• _PROBLEM DETAILS_: Transcribe the records from the line containing "are they found?" onward, up to and including the final line, exactly and without anything else.

=== AVAILABLE DATA ===

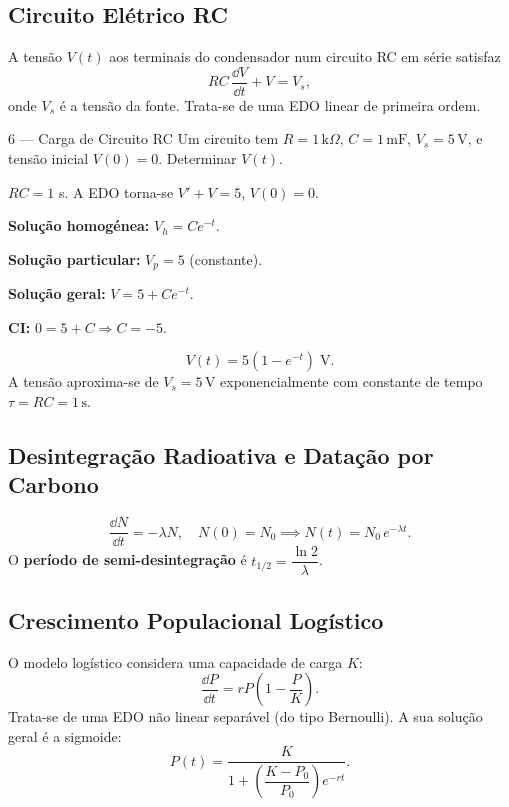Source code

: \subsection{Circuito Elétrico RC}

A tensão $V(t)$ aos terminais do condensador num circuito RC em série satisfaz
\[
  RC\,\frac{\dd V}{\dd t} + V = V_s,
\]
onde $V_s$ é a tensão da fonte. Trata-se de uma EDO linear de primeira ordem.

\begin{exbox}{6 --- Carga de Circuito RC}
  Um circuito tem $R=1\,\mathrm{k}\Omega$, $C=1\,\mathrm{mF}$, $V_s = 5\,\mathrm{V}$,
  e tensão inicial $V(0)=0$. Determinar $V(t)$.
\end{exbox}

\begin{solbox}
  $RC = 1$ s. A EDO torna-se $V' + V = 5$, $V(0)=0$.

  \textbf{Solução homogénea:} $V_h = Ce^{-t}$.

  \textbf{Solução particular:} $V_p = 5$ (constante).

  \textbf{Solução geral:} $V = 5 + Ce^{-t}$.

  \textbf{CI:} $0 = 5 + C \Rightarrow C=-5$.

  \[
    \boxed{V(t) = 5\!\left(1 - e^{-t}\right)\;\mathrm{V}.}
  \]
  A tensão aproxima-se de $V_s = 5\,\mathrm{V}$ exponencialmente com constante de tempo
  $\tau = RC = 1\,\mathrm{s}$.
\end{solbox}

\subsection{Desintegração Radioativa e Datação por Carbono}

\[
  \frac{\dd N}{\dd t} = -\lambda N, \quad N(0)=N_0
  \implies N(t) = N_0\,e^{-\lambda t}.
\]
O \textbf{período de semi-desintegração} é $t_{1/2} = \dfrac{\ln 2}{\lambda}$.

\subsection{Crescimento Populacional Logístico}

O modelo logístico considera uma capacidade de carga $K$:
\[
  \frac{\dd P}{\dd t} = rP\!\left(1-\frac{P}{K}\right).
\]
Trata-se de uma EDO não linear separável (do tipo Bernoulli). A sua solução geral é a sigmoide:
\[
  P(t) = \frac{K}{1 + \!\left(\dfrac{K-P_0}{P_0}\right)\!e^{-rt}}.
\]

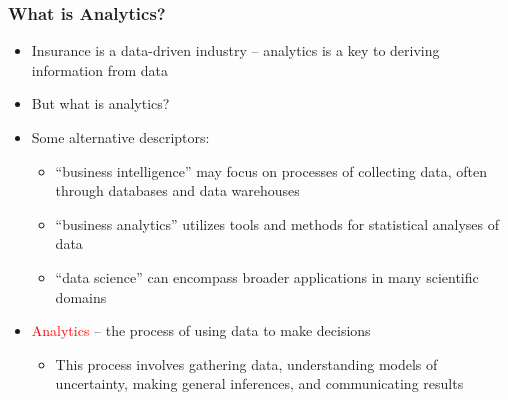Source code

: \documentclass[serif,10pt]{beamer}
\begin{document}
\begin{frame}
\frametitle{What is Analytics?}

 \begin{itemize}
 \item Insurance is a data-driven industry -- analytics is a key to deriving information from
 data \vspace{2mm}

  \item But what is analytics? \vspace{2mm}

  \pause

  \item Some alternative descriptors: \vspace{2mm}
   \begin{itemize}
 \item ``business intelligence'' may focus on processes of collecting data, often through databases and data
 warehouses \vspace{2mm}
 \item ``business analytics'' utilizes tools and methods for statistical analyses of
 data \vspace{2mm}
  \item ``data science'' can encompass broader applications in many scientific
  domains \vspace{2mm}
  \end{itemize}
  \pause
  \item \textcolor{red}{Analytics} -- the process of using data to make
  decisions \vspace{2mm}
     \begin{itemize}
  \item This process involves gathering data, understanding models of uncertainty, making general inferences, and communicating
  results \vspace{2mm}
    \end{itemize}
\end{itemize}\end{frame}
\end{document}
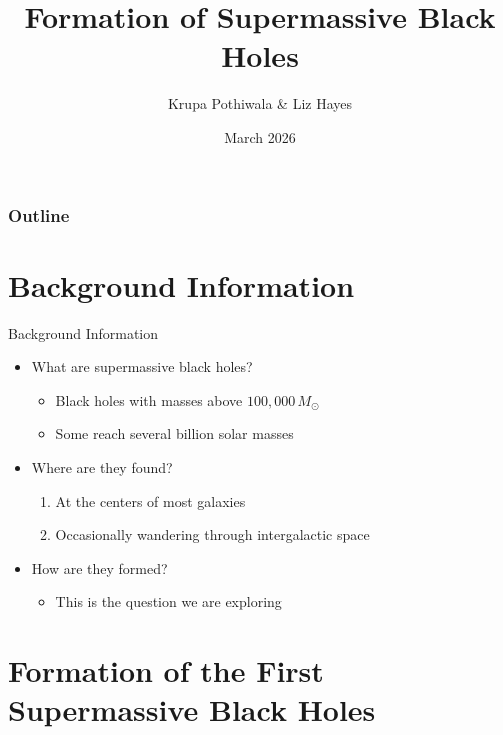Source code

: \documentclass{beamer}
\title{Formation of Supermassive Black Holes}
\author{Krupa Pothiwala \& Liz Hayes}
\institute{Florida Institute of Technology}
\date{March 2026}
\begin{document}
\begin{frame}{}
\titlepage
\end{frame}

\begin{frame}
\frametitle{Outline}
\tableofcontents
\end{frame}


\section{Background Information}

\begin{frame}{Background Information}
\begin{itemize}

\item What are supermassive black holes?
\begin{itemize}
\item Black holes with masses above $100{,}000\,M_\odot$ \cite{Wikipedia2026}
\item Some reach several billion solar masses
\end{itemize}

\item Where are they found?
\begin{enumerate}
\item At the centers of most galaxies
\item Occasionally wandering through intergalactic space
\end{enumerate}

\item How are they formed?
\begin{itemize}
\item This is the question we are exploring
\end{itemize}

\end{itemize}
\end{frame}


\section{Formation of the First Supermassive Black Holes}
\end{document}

===

• _SOLUTION FOR THIS EXERCISE_:
\item Where are they found?
\begin{enumerate}
\item At the centers of most galaxies
\item Occasionally wandering through intergalactic space
\end{enumerate}

\item How are they formed?
\begin{itemize}
\item This is the question we are exploring
\end{itemize}

\end{itemize}
\end{frame}


\section{Formation of the First Supermassive Black Holes}
\end{document}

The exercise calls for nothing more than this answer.